- [About this task]:
The lines from the one holding "2) Once the" to the end of the records below, exactly as written, are the only thing to return.

- [Records supplied]:
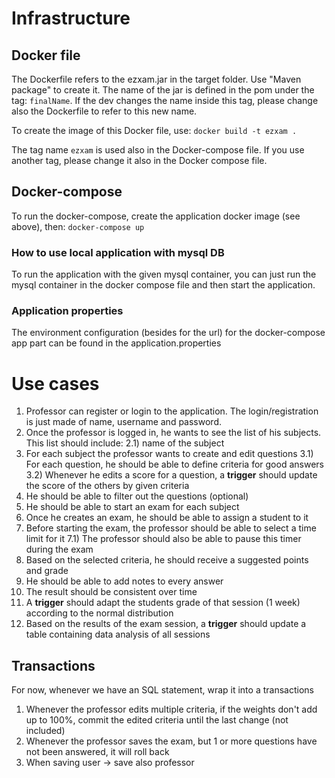 # Infrastructure

## Docker file
The Dockerfile refers to the ezxam.jar in the target folder. Use "Maven package" to create it.
The name of the jar is defined in the pom under the tag: `finalName`. If the dev changes the name inside this tag, please change also the Dockerfile to refer to this
new name.

To create the image of this Docker file, use:
`docker build -t ezxam .`

The tag name `ezxam` is used also in the Docker-compose file. If you use another tag, please change it also in the
Docker compose file.

## Docker-compose
To run the docker-compose, create the application docker image (see above), then:
`docker-compose up`

### How to use local application with mysql DB
To run the application with the given mysql container, you can just run the mysql container in the docker compose file
and then start the application.

### Application properties
The environment configuration (besides for the url) for the docker-compose app part can be found in 
the application.properties 


# Use cases
1) Professor can register or login to the application. The login/registration is just made of name, username and password.
2) Once the professor is logged in, he wants to see the list of his subjects. This list should include:
2.1) name of the subject
3) For each subject the professor wants to create and edit questions
3.1) For each question, he should be able to define criteria for good answers
3.2) Whenever he edits a score for a question, a **trigger** should update the score of the others by given criteria
4) He should be able to filter out the questions (optional)
5) He should be able to start an exam for each subject
6) Once he creates an exam, he should be able to assign a student to it
7) Before starting the exam, the professor should be able to select a time limit for it
7.1) The professor should also be able to pause this timer during the exam
8) Based on the selected criteria, he should receive a suggested points and grade
9) He should be able to add notes to every answer
10) The result should be consistent over time
11) A **trigger** should adapt the students grade of that session (1 week) according to the normal distribution 
12) Based on the results of the exam session, a **trigger** should update a table containing data analysis of all sessions

## Transactions
For now, whenever we have an SQL statement, wrap it into a transactions
1) Whenever the professor edits multiple criteria, if the weights don't add up to 100%, commit the edited criteria until the last
change (not included)
2) Whenever the professor saves the exam, but 1 or more questions have not been answered, it will roll back
3) When saving user -> save also professor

- [Response area]:
2) Once the professor is logged in, he wants to see the list of his subjects. This list should include:
2.1) name of the subject
3) For each subject the professor wants to create and edit questions
3.1) For each question, he should be able to define criteria for good answers
3.2) Whenever he edits a score for a question, a **trigger** should update the score of the others by given criteria
4) He should be able to filter out the questions (optional)
5) He should be able to start an exam for each subject
6) Once he creates an exam, he should be able to assign a student to it
7) Before starting the exam, the professor should be able to select a time limit for it
7.1) The professor should also be able to pause this timer during the exam
8) Based on the selected criteria, he should receive a suggested points and grade
9) He should be able to add notes to every answer
10) The result should be consistent over time
11) A **trigger** should adapt the students grade of that session (1 week) according to the normal distribution 
12) Based on the results of the exam session, a **trigger** should update a table containing data analysis of all sessions

## Transactions
For now, whenever we have an SQL statement, wrap it into a transactions
1) Whenever the professor edits multiple criteria, if the weights don't add up to 100%, commit the edited criteria until the last
change (not included)
2) Whenever the professor saves the exam, but 1 or more questions have not been answered, it will roll back
3) When saving user -> save also professor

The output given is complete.